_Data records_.
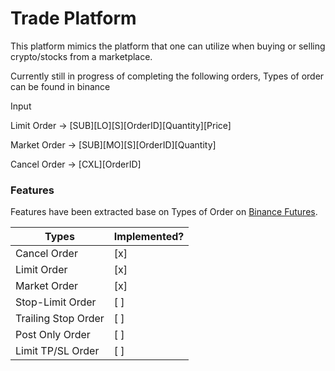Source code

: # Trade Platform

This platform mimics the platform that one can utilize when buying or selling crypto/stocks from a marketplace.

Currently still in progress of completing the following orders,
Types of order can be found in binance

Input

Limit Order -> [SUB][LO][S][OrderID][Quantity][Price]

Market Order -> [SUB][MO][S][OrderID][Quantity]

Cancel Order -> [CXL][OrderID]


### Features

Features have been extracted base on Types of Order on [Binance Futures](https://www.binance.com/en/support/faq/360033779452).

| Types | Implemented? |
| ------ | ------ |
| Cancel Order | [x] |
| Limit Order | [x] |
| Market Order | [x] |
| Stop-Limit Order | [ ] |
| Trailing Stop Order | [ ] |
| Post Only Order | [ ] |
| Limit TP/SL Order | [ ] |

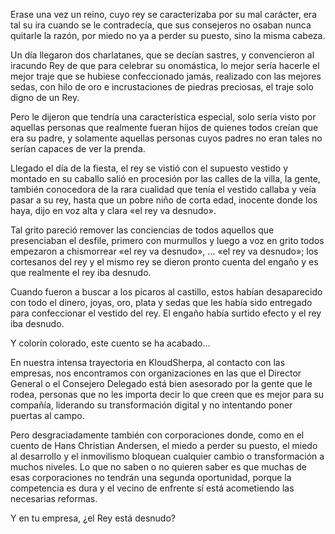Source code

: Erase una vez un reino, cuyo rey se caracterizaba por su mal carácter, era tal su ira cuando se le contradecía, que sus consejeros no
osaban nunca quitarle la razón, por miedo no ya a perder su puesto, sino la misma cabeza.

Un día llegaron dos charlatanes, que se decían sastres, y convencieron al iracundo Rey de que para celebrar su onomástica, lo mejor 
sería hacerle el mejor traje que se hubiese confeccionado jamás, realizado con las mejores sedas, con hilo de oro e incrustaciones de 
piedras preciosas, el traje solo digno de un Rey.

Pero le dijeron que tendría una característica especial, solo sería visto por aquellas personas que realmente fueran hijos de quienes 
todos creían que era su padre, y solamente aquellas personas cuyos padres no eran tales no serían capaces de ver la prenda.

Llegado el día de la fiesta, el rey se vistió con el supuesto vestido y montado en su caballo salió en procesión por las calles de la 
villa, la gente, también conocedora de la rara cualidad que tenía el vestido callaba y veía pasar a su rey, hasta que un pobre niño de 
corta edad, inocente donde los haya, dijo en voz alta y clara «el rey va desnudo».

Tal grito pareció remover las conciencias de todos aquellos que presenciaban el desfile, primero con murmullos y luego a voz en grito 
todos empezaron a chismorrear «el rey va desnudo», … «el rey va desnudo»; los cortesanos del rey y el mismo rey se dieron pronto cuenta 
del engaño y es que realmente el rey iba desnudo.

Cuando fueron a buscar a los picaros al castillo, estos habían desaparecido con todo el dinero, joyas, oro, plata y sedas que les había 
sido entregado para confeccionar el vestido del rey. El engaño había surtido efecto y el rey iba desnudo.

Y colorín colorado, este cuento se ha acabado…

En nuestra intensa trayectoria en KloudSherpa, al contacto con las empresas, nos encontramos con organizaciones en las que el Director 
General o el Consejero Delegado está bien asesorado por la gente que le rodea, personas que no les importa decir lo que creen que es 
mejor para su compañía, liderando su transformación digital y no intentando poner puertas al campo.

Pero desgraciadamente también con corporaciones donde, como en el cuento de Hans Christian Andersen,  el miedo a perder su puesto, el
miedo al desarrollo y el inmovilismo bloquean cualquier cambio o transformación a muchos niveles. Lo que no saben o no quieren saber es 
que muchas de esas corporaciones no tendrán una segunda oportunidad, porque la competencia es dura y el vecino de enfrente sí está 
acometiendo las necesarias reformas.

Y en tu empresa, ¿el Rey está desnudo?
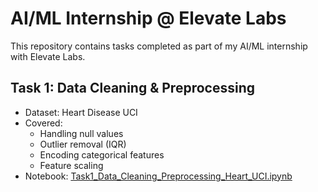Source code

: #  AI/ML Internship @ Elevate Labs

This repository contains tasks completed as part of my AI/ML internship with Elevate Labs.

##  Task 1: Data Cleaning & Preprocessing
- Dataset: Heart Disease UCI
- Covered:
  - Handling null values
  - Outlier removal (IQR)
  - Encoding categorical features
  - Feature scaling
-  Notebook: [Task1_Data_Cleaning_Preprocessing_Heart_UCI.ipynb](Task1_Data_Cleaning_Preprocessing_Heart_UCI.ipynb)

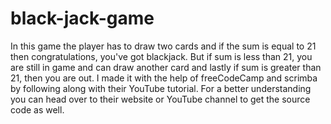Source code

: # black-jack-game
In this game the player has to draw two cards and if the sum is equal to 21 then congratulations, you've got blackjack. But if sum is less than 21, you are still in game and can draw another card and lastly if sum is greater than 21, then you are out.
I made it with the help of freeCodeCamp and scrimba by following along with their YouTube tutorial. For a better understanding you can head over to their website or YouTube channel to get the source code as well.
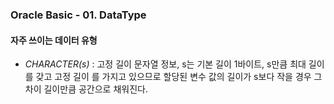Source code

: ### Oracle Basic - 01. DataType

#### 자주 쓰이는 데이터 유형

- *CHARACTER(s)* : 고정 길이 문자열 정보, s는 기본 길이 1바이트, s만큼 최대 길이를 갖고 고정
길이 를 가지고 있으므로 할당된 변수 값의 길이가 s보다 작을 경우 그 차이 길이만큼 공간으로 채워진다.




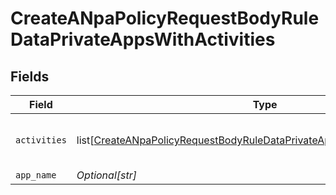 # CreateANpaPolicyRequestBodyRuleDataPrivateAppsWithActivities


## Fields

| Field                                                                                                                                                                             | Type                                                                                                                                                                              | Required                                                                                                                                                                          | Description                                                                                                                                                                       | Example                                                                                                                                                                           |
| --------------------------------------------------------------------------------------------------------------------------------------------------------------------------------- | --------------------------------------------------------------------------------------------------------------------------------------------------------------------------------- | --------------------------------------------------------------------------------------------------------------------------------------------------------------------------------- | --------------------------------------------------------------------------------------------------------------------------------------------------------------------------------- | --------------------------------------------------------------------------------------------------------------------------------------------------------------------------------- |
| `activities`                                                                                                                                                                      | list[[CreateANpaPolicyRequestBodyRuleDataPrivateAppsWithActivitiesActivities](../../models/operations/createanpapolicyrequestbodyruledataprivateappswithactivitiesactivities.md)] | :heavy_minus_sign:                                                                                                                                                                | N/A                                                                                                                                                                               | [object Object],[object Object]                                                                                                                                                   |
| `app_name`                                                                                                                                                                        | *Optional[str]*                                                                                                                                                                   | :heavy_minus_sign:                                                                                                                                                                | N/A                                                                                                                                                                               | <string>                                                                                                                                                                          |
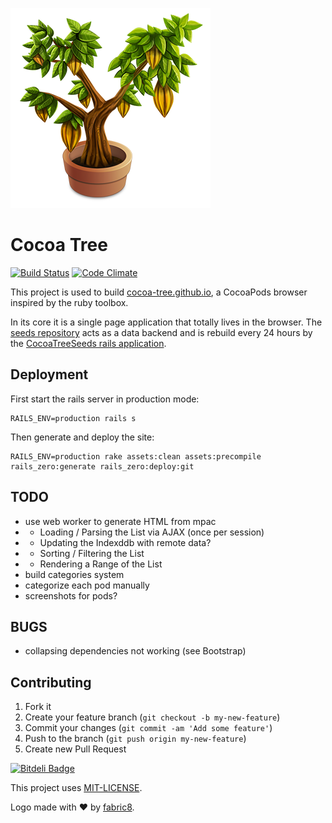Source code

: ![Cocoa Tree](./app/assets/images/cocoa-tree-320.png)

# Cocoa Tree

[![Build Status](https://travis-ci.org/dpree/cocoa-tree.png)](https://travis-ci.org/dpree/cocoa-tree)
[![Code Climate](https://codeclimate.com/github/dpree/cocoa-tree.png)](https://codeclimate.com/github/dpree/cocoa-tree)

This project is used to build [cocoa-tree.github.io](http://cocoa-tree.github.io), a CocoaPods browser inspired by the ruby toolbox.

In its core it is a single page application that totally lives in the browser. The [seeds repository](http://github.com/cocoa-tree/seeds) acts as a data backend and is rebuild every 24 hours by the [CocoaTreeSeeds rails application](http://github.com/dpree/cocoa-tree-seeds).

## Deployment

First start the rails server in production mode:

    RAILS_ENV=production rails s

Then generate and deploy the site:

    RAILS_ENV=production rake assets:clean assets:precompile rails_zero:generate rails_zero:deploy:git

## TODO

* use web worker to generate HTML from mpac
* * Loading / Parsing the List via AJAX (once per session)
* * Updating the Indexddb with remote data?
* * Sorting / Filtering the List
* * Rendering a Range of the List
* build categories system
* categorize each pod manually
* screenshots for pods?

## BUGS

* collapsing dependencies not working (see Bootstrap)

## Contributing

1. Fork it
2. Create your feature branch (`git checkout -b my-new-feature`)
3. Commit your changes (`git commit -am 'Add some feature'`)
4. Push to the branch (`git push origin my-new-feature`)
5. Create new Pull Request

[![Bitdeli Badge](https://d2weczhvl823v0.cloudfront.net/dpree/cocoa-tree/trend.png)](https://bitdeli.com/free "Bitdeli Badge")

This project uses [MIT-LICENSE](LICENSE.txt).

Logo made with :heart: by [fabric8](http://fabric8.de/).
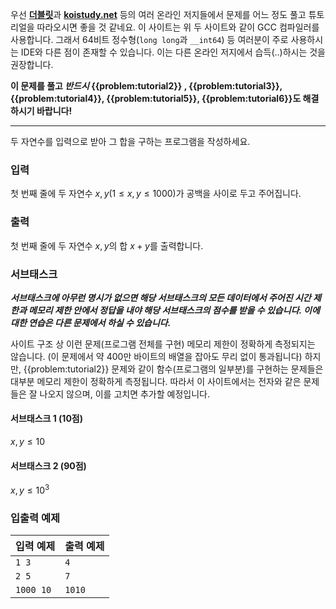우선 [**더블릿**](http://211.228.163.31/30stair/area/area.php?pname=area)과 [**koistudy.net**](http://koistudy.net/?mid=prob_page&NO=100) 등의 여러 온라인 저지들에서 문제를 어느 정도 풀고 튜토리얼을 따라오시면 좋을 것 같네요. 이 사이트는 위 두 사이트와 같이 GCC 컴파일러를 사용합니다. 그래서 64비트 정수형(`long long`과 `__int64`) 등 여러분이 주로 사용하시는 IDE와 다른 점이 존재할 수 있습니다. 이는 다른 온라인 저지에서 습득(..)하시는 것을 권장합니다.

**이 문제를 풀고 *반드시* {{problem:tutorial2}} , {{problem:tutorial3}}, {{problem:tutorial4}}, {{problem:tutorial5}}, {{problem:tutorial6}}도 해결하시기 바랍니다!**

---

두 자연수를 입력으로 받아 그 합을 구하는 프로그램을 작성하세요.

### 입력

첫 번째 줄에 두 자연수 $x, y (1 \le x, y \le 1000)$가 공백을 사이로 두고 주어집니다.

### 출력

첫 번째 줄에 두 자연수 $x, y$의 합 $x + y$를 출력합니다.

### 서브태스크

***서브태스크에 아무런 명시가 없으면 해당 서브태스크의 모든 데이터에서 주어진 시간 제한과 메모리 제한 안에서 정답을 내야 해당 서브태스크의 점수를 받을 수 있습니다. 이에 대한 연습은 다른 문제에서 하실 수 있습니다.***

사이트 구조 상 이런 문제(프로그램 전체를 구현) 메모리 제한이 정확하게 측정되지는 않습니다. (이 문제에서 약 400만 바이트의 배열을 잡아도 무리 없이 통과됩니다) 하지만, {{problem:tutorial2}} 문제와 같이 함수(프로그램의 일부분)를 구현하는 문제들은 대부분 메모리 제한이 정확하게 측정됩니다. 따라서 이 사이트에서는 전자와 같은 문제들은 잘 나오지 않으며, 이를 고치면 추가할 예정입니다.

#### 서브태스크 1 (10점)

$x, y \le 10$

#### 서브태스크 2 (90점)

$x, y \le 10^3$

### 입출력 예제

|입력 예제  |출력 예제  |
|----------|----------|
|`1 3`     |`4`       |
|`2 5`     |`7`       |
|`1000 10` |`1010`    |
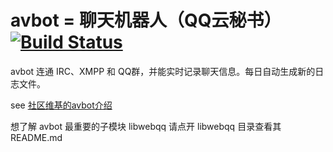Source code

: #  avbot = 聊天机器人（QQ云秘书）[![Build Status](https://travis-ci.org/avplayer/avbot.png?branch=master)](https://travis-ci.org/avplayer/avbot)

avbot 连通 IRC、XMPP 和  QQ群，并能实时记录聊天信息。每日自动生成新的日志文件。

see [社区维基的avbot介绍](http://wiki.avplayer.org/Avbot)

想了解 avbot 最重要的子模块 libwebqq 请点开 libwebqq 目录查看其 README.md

_What needs to be done_. Wherever a line of the data above contains "desnudo", copy that line.

_Exercise response_.
corta edad, inocente donde los haya, dijo en voz alta y clara «el rey va desnudo».
todos empezaron a chismorrear «el rey va desnudo», … «el rey va desnudo»; los cortesanos del rey y el mismo rey se dieron pronto cuenta 
del engaño y es que realmente el rey iba desnudo.
sido entregado para confeccionar el vestido del rey. El engaño había surtido efecto y el rey iba desnudo.
Y en tu empresa, ¿el Rey está desnudo?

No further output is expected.